Fig. 5.

Effect of heparin on Δ4 RNA–protein interactions. (A) Polysomes from control (lane C) and ethanol-exposed FCNs (lane E) were incubated with [³²P]-labeled Δ4 sense RNA in the absence of heparin and ethanol-exposed CC polysomes were incubated with [³²P]-labeled Δ4 sense RNA in the presence of heparin (H). At the end of the incubation, samples were processed for RNA gel shift analysis and results were analyzed on PhosphorImager. A shift of Δ4 RNA is seen in the absence of heparin (bracket on the left). Degradation of Δ4 RNA in the presence of heparin into smaller fragments is indicated by open arrows on the right. Free probe (lane P) is indicated by solid arrow on the left. Experiments were repeated three times with similar results. (B) Purified recombinant AnxA2 protein was incubated with [³²P]-labeled Δ4 sense RNA in the absence (lanes 1, 2 and 4) or presence (lane 3) of heparin. Following incubation, samples were processed for RNA gel mobility shift assays.

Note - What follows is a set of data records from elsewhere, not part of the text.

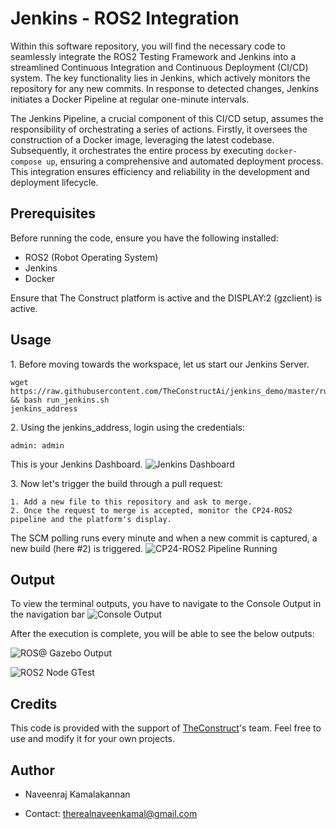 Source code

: # Jenkins - ROS2 Integration

Within this software repository, you will find the necessary code to seamlessly integrate the ROS2 Testing Framework and Jenkins into a streamlined Continuous Integration and Continuous Deployment (CI/CD) system. The key functionality lies in Jenkins, which actively monitors the repository for any new commits. In response to detected changes, Jenkins initiates a Docker Pipeline at regular one-minute intervals.

The Jenkins Pipeline, a crucial component of this CI/CD setup, assumes the responsibility of orchestrating a series of actions. Firstly, it oversees the construction of a Docker image, leveraging the latest codebase. Subsequently, it orchestrates the entire process by executing `docker-compose up`, ensuring a comprehensive and automated deployment process. This integration ensures efficiency and reliability in the development and deployment lifecycle.

## Prerequisites

Before running the code, ensure you have the following installed:

- ROS2 (Robot Operating System)
- Jenkins
- Docker

Ensure that The Construct platform is active and the DISPLAY:2 (gzclient) is active.

## Usage

1\. Before moving towards the workspace, let us start our Jenkins Server.

```
wget https://raw.githubusercontent.com/TheConstructAi/jenkins_demo/master/run_jenkins.sh && bash run_jenkins.sh
jenkins_address
```

2\. Using the jenkins_address, login using the credentials:

```
admin: admin
```
This is your Jenkins Dashboard.
![Jenkins Dashboard](https://github.com/therealnaveenkamal/ros1_ci_final/assets/80611084/002741a9-fdf1-498c-ad96-82fc4f7f6f2e)

3\. Now let's trigger the build through a pull request:

```
1. Add a new file to this repository and ask to merge.
2. Once the request to merge is accepted, monitor the CP24-ROS2 pipeline and the platform's display.
```
The SCM polling runs every minute and when a new commit is captured, a new build (here #2) is triggered.
![CP24-ROS2 Pipeline Running](https://github.com/therealnaveenkamal/ros2_ci_final/assets/80611084/b1ddf6ea-01d2-46cb-9f7a-43ce4a51b870)


## Output

To view the terminal outputs, you have to navigate to the Console Output in the navigation bar
![Console Output](https://github.com/therealnaveenkamal/ros2_ci_final/assets/80611084/2a177012-e3ec-4568-bd7d-80eca2beaafc)


After the execution is complete, you will be able to see the below outputs:

![ROS@ Gazebo Output](https://github.com/therealnaveenkamal/ros2_ci_final/assets/80611084/0ca1e739-eed9-496b-99fe-43ea46ad6a9a)

![ROS2 Node GTest](https://github.com/therealnaveenkamal/ros2_ci_final/assets/80611084/aa9ba644-8aaa-433e-820e-0df5a6e1b1df)


## Credits

This code is provided with the support of [TheConstruct](https://www.theconstructsim.com/)'s team. Feel free to use and modify it for your own projects.

## Author

- Naveenraj Kamalakannan

- Contact: therealnaveenkamal@gmail.com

A shift of Δ4 RNA (indicated by open arrow on the right) is observed in the absence (lanes 1, 2 and 4) but not in the presence (lane 3) of heparin. Location of free probe (lane P) is indicated on the left and the addition of heparin to the incubation mix is indicated by (+) below the lanes. Experiments were repeated twice with similar results.